Dynamic Bargaining in a Supply Chain with Asymmetric Demand Information
成果类型:
Article
署名作者:
Feng, Qi; Lai, Guoming; Lu, Lauren Xiaoyuan
署名单位:
Purdue University System; Purdue University; University of Texas System; University of Texas Austin; University of North Carolina; University of North Carolina Chapel Hill
刊物名称:
MANAGEMENT SCIENCE
ISSN/ISSBN:
0025-1909
DOI:
10.1287/mnsc.2014.1938
发表日期:
2015
页码:
301-315
关键词:
Dynamic bargaining
asymmetric information
screening
signaling
forecasting accuracy
摘要:
We analyze a dynamic bargaining game in which a seller and a buyer negotiate over quantity and payment to trade for a product. Both firms are impatient, and they make alternating offers until an agreement is reached. The buyer is privately informed about his type, which can be high or low: the high type's demand is stochastically larger than the low type's. In the dynamic negotiation process, the seller can screen, whereas the buyer can signal information through their offers, and the buyer has an endogenous and type-dependent reservation profit. With rational assumptions on the seller's belief structure, we characterize the perfect Bayesian equilibrium of the bargaining game. Interestingly, we find that both quantity distortion and information rent may be avoided depending on the firms' relative patience, and the seller may reach an agreement with either the high type or the low type first, or with both simultaneously.
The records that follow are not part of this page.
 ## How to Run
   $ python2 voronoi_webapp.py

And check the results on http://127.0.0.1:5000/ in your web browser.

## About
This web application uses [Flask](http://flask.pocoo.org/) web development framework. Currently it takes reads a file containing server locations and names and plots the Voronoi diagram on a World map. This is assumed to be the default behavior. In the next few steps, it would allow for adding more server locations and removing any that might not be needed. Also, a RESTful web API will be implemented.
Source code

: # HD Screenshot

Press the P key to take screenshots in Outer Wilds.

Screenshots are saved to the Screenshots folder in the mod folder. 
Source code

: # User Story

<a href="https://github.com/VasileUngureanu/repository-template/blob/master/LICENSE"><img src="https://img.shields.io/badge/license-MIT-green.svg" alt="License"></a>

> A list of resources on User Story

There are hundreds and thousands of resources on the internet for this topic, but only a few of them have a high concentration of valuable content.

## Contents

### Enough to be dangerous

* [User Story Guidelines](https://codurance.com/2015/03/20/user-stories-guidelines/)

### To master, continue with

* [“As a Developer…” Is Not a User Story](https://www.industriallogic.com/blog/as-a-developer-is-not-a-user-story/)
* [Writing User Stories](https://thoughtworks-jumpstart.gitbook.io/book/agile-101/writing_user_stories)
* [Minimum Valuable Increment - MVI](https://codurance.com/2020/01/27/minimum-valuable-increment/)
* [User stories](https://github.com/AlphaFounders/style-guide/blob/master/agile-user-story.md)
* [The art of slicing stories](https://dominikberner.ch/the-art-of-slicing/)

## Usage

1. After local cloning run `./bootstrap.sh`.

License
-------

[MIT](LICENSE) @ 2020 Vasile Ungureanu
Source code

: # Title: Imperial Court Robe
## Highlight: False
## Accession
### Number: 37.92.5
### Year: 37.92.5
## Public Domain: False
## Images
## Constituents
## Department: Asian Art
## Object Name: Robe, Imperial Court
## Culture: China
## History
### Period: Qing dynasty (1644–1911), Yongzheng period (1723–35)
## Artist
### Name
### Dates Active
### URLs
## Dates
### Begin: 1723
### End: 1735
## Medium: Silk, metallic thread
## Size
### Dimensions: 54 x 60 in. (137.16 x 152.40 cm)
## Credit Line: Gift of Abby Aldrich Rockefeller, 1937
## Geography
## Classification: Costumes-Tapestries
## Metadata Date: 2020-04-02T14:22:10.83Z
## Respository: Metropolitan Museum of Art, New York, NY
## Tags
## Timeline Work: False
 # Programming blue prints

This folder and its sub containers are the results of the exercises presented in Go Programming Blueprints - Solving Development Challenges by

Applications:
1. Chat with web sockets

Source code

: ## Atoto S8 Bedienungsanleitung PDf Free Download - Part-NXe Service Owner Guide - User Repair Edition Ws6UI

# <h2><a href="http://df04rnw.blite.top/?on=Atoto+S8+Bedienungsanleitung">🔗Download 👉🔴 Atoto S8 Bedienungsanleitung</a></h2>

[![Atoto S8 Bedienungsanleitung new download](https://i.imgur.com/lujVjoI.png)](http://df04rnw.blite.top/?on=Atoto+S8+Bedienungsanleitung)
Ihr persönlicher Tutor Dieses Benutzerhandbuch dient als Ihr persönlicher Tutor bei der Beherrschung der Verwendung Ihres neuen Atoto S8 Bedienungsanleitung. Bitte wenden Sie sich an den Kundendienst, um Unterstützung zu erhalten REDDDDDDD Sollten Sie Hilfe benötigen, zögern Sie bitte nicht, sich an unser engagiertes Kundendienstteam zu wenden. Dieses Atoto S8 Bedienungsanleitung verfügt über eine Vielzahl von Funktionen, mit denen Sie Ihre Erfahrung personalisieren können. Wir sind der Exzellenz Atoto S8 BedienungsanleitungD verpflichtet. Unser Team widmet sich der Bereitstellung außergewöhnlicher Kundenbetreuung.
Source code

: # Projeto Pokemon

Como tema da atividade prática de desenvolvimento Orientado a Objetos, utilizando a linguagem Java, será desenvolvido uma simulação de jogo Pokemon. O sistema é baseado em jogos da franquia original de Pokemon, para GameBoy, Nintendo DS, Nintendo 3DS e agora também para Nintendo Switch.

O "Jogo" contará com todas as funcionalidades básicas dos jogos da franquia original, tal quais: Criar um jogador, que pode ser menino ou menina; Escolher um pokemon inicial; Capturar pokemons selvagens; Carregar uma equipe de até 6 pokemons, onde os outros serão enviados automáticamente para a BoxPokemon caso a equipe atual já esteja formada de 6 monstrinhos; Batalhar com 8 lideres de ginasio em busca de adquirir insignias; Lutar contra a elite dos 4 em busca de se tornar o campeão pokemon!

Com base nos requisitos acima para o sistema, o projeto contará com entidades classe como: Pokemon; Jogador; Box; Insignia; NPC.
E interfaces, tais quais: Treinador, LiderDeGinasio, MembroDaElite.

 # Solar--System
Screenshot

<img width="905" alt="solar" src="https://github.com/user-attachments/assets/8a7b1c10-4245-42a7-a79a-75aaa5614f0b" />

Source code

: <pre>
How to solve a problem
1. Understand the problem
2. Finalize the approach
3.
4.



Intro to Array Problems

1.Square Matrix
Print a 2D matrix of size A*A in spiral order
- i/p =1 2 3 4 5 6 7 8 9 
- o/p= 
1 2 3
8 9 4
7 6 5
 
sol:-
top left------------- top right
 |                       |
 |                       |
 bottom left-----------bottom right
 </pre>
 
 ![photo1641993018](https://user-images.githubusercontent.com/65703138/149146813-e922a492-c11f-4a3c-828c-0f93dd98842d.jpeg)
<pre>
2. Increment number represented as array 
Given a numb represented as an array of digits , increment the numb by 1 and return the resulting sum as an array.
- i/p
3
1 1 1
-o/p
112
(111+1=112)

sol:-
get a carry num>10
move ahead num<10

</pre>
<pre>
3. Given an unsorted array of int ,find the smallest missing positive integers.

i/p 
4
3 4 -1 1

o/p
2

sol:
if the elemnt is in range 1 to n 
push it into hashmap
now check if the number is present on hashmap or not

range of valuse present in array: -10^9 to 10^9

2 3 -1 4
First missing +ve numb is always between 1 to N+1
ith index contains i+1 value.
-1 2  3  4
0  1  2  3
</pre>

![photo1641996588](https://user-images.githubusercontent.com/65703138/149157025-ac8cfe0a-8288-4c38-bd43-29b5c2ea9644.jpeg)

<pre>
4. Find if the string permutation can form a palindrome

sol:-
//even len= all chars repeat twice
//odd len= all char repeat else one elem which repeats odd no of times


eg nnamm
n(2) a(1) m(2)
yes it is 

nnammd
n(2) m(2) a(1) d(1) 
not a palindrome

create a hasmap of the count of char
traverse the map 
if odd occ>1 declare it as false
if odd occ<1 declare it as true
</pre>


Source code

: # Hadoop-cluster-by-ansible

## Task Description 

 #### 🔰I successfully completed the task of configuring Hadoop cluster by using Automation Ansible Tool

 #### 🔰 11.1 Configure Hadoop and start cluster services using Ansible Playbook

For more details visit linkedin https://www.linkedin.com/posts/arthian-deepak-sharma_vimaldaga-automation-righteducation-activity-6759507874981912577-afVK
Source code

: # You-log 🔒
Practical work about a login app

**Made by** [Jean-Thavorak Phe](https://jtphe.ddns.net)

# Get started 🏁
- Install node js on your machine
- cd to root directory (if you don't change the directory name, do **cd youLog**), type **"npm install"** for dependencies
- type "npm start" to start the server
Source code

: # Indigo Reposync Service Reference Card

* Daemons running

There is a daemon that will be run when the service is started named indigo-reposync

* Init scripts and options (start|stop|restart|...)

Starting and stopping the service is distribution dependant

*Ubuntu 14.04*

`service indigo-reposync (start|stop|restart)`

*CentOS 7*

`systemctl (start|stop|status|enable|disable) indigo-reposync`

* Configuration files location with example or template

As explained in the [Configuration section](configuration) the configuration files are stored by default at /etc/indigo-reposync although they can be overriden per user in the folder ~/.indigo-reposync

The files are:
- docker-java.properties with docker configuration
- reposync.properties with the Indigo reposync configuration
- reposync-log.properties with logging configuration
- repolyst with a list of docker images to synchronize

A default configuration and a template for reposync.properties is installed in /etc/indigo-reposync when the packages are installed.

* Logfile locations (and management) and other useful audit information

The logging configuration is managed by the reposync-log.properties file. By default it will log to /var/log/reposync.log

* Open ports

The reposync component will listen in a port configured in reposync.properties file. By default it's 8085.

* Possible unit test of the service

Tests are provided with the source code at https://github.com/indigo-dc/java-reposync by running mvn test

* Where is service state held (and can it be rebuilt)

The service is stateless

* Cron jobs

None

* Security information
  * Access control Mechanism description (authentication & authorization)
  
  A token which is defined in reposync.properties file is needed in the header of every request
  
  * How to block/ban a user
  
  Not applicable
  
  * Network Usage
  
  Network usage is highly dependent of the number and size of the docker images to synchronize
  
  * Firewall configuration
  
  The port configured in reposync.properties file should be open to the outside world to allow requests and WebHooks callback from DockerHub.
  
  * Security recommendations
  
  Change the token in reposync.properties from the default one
Furthermore, we explore our model to characterize the effect of demand forecasting accuracy on firm profitability. We find that improved demand forecast benefits the buyer but hurts the seller when the buyer's forecasting accuracy is low. However, once the buyer's forecasting accuracy exceeds a threshold, both firms will benefit from further improvement of the forecast. This observation makes an interesting contrast to previous findings based on the one-shot principal-agent model, in which improvement of forecasting accuracy mostly leads to a win-lose outcome for the two firms, and the buyer has an incentive to improve his forecasting accuracy only when it is extremely low.